**ASSIGNMENT**
In the records below, which lines include "Description"? Copy them.

**RECORDS TO PROCESS**
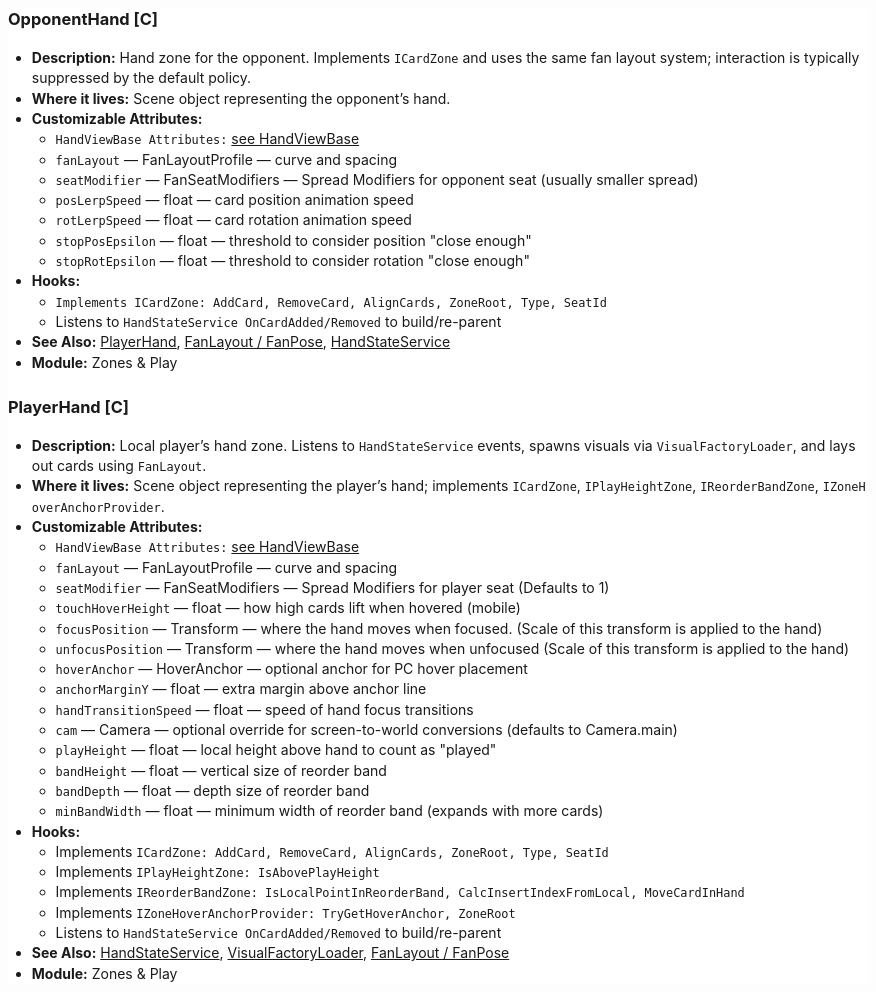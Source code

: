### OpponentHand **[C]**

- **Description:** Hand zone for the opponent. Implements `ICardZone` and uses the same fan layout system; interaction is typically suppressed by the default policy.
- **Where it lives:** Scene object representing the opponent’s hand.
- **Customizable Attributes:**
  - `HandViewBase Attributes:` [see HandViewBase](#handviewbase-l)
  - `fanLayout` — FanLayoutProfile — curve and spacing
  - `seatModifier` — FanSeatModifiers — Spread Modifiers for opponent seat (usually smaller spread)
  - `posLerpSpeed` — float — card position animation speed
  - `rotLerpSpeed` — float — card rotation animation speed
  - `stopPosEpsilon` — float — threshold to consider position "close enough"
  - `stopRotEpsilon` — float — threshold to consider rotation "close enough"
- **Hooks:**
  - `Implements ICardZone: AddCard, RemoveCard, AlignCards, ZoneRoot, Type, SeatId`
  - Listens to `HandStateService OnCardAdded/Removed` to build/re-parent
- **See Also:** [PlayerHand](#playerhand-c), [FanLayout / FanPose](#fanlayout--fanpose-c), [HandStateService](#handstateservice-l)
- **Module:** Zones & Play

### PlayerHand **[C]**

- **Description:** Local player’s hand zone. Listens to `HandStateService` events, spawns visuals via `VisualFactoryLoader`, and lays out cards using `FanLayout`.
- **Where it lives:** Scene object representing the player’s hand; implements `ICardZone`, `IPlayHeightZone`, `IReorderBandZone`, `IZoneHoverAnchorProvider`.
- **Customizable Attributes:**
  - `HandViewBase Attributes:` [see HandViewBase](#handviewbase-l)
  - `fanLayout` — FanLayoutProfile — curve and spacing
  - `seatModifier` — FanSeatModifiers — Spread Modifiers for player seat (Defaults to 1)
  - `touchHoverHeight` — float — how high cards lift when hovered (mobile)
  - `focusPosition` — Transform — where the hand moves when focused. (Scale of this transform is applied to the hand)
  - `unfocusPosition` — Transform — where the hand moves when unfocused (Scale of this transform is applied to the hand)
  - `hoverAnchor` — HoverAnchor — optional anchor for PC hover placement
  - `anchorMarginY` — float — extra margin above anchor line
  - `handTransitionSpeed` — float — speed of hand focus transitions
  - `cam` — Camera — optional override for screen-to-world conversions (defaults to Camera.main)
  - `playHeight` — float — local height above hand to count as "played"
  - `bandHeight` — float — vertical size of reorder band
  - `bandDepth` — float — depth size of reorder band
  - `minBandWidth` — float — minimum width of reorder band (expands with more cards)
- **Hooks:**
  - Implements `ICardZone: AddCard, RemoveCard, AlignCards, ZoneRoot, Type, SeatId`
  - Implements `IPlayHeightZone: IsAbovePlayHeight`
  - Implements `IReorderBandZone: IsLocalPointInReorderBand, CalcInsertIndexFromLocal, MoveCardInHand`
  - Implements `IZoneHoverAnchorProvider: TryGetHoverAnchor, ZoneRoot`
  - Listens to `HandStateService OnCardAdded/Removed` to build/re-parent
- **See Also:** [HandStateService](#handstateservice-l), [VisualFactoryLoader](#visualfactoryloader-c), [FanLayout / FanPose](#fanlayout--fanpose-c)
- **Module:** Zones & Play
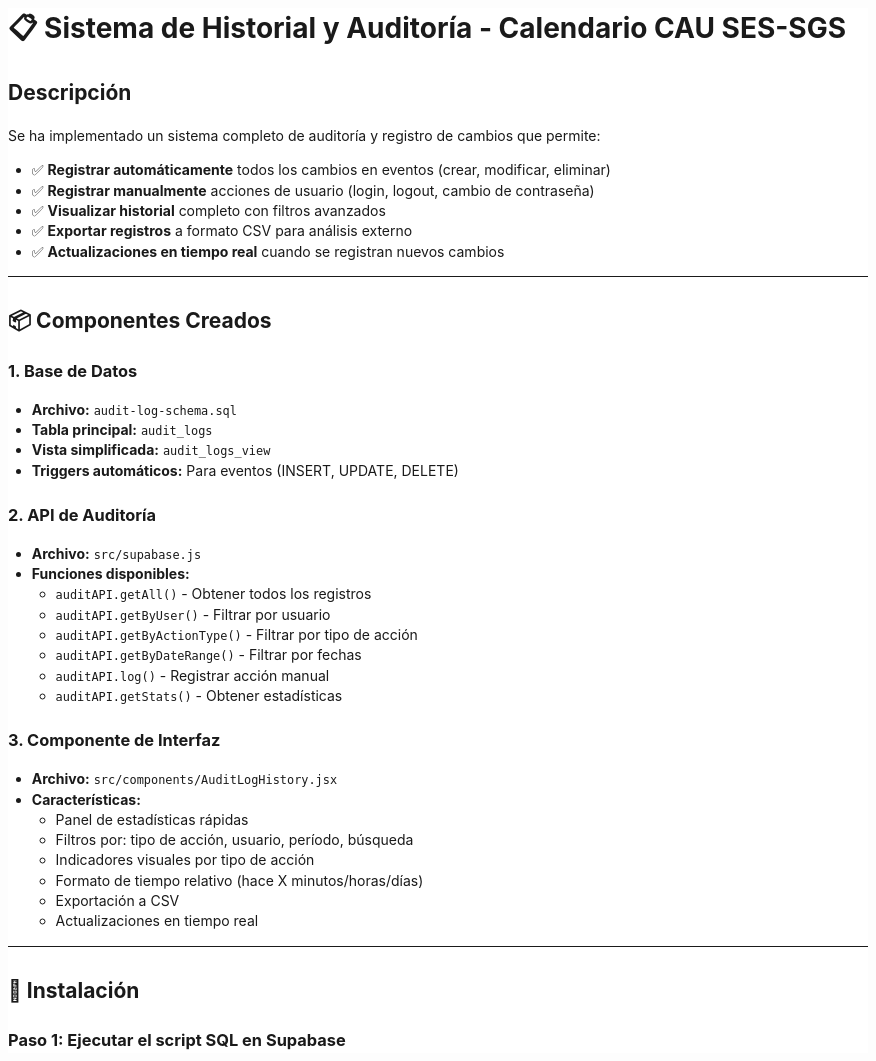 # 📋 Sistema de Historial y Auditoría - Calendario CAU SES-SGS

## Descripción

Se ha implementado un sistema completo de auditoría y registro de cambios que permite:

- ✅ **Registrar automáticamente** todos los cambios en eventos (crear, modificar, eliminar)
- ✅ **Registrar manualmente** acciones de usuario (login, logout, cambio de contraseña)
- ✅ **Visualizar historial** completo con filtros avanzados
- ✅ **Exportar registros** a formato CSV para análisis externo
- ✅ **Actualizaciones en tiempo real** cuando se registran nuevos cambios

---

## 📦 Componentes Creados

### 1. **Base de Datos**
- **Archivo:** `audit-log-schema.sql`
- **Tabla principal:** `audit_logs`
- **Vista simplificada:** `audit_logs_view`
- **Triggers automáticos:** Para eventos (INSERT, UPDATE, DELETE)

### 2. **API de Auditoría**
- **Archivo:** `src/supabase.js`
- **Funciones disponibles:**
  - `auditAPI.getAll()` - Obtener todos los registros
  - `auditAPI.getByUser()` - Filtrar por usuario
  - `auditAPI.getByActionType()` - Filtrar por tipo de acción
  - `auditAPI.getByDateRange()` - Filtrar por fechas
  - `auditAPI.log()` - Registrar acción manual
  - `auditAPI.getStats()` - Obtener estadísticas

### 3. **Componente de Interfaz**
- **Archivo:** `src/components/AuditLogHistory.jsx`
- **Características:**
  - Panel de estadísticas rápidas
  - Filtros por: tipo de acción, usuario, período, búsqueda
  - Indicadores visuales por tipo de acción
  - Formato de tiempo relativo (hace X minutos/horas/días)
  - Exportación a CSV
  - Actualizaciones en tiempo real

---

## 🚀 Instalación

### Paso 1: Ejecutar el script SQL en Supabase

**RESULT**
- **Description:** Hand zone for the opponent. Implements `ICardZone` and uses the same fan layout system; interaction is typically suppressed by the default policy.
- **Description:** Local player’s hand zone. Listens to `HandStateService` events, spawns visuals via `VisualFactoryLoader`, and lays out cards using `FanLayout`.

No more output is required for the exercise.